[DATA TO PROCESS — start]

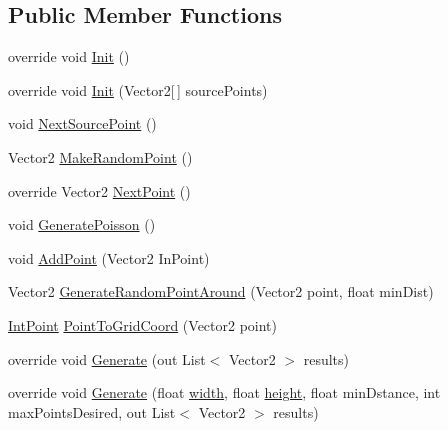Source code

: \subsection*{Public Member Functions}
\begin{DoxyCompactItemize}
\item 
override void \mbox{\hyperlink{class_poisson_disk_sampling_a1a571483a8940424916aa1266576161e}{Init}} ()
\item 
override void \mbox{\hyperlink{class_poisson_disk_sampling_abd6053768abe24749eee699ce914eceb}{Init}} (Vector2\mbox{[}$\,$\mbox{]} source\+Points)
\item 
void \mbox{\hyperlink{class_poisson_disk_sampling_a5d3b4212b8f786be4e849b93ca096ab6}{Next\+Source\+Point}} ()
\item 
Vector2 \mbox{\hyperlink{class_poisson_disk_sampling_a4d173da254062579395c756861467e93}{Make\+Random\+Point}} ()
\item 
override Vector2 \mbox{\hyperlink{class_poisson_disk_sampling_a6e0e9060e58c98193329d0661a64a5ed}{Next\+Point}} ()
\item 
void \mbox{\hyperlink{class_poisson_disk_sampling_a96daccb88a2edb1f835d3ed8e19ace2e}{Generate\+Poisson}} ()
\item 
void \mbox{\hyperlink{class_poisson_disk_sampling_acfa775a97fe1210f2b28188464f8092b}{Add\+Point}} (Vector2 In\+Point)
\item 
Vector2 \mbox{\hyperlink{class_poisson_disk_sampling_aadc97855167d6531a56c9099101877d0}{Generate\+Random\+Point\+Around}} (Vector2 point, float min\+Dist)
\item 
\mbox{\hyperlink{struct_int_point}{Int\+Point}} \mbox{\hyperlink{class_poisson_disk_sampling_a3489e3f81cc5c5fa5087e8edb7042659}{Point\+To\+Grid\+Coord}} (Vector2 point)
\item 
override void \mbox{\hyperlink{class_poisson_disk_sampling_a93700de987a5b4bf64da7cd0db070534}{Generate}} (out List$<$ Vector2 $>$ results)
\item 
override void \mbox{\hyperlink{class_poisson_disk_sampling_af2aeccc94efa7d224044f730fc432bcf}{Generate}} (float \mbox{\hyperlink{class_poisson_disk_sampling_a0b32f3e1950036797fb17575da924b8e}{width}}, float \mbox{\hyperlink{class_poisson_disk_sampling_aa75a106477c40f9d1200f3ae71dd544f}{height}}, float min\+Dstance, int max\+Points\+Desired, out List$<$ Vector2 $>$ results)
\end{DoxyCompactItemize}
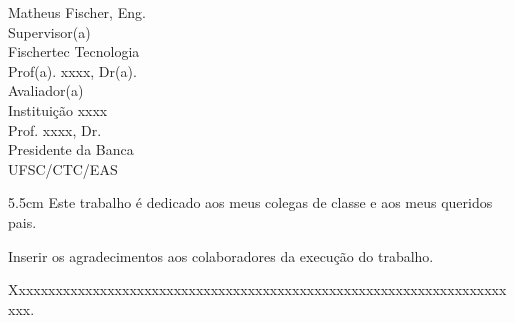\begin{folhadeaprovacao}
	\vspace*{2\baselineskip}
	Matheus Fischer, Eng.\\
	Supervisor(a) \\
	Fischertec Tecnologia\\
	
	\vspace*{2\baselineskip}
	Prof(a). xxxx, Dr(a).\\
	Avaliador(a) \\
	Instituição xxxx\\
	
	\vspace*{2\baselineskip}
	Prof. xxxx, Dr.\\
	Presidente da Banca \\
	UFSC/CTC/EAS
\end{folhadeaprovacao}

\begin{dedicatoria}
	\vspace*{\fill}
	\noindent
	\begin{adjustwidth*}{}{5.5cm} 
		\raggedleft       
		Este trabalho é dedicado aos meus colegas de classe e aos meus queridos pais.
	\end{adjustwidth*}
\end{dedicatoria}

\begin{agradecimentos}
	Inserir os agradecimentos aos colaboradores da execução do trabalho. 
	
	Xxxxxxxxxxxxxxxxxxxxxxxxxxxxxxxxxxxxxxxxxxxxxxxxxxxxxxxxxxxxxxxxxxxxxx. 
\end{agradecimentos}


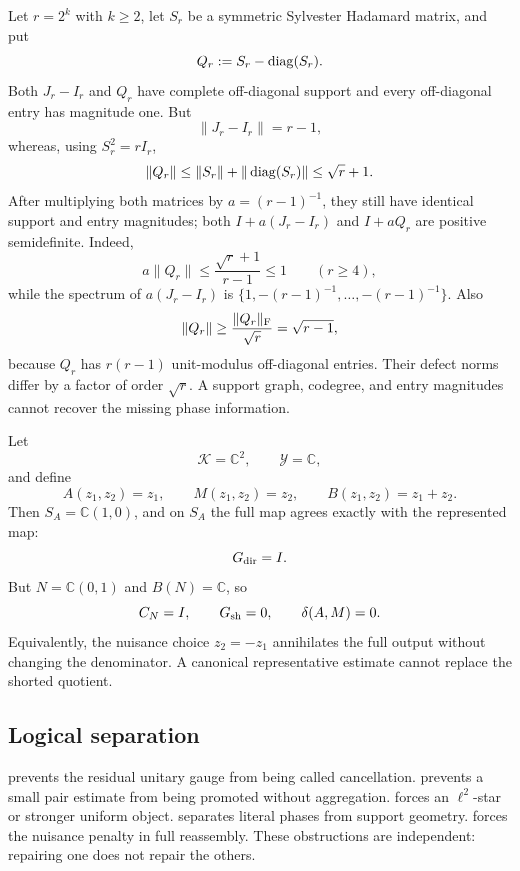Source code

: \begin{example}
\label{ex:tpc68-same-support-different-phase}
Let \(r=2^k\) with \(k\ge2\), let \(S_r\) be a symmetric Sylvester Hadamard matrix, and
put
\[
 Q_r:=S_r-\diag(S_r).
\]
Both \(J_r-I_r\) and \(Q_r\) have complete off-diagonal support and every
off-diagonal entry has magnitude one.  But
\[
 \|J_r-I_r\|=r-1,
\]
whereas, using \(S_r^2=rI_r\),
\[
 \|Q_r\|\le\|S_r\|+\|\diag(S_r)\|
 \le\sqrt r+1.
\]
After multiplying both matrices by \(a=(r-1)^{-1}\), they still have
identical support and entry magnitudes; both \(I+a(J_r-I_r)\) and
\(I+aQ_r\) are positive semidefinite.  Indeed,
\[
 a\|Q_r\|
 \le\frac{\sqrt r+1}{r-1}\le1
 \qquad(r\ge4),
\]
while the spectrum of \(a(J_r-I_r)\) is
\(\{1,-(r-1)^{-1},\ldots,-(r-1)^{-1}\}\).
Also
\[
 \|Q_r\|
 \ge\frac{\|Q_r\|_{\rm F}}{\sqrt r}
 =\sqrt{r-1},
\]
because \(Q_r\) has \(r(r-1)\) unit-modulus off-diagonal entries.
Their defect norms differ by
a factor of order \(\sqrt r\).  A support graph, codegree, and entry
magnitudes cannot recover the missing phase information.
\end{example}

\begin{example}
\label{ex:tpc68-shorting-kills}
Let
\[
 \mathcal K=\mathbb C^2,\qquad\mathcal Y=\mathbb C,
\]
and define
\[
 A(z_1,z_2)=z_1,\qquad
 M(z_1,z_2)=z_2,\qquad
 B(z_1,z_2)=z_1+z_2.
\]
Then \(S_A=\mathbb C(1,0)\), and on \(S_A\) the full map agrees exactly with
the represented map:
\[
 G_{\rm dir}=I.
\]
But \(N=\mathbb C(0,1)\) and \(B(N)=\mathbb C\), so
\[
 C_N=I,\qquad G_{\rm sh}=0,\qquad\delta(A,M)=0.
\]
Equivalently, the nuisance choice \(z_2=-z_1\) annihilates the full output
without changing the denominator.  A canonical representative estimate
cannot replace the shorted quotient.
\end{example}

\subsection{Logical separation}

 prevents the residual unitary gauge from
being called cancellation.
 prevents a small pair estimate
from being promoted without aggregation.
 forces an \(\ell^2\)-star or stronger
uniform object.
 separates literal phases from
support geometry.
 forces the nuisance penalty in full
reassembly.  These obstructions are independent: repairing one does not
repair the others.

[DATA TO PROCESS — finish]

- WORK INSTRUCTIONS -
Go over the listing above and return each line with "without".

- REPLY TO THE EXERCISE -
without changing the denominator.  A canonical representative estimate
from being promoted without aggregation.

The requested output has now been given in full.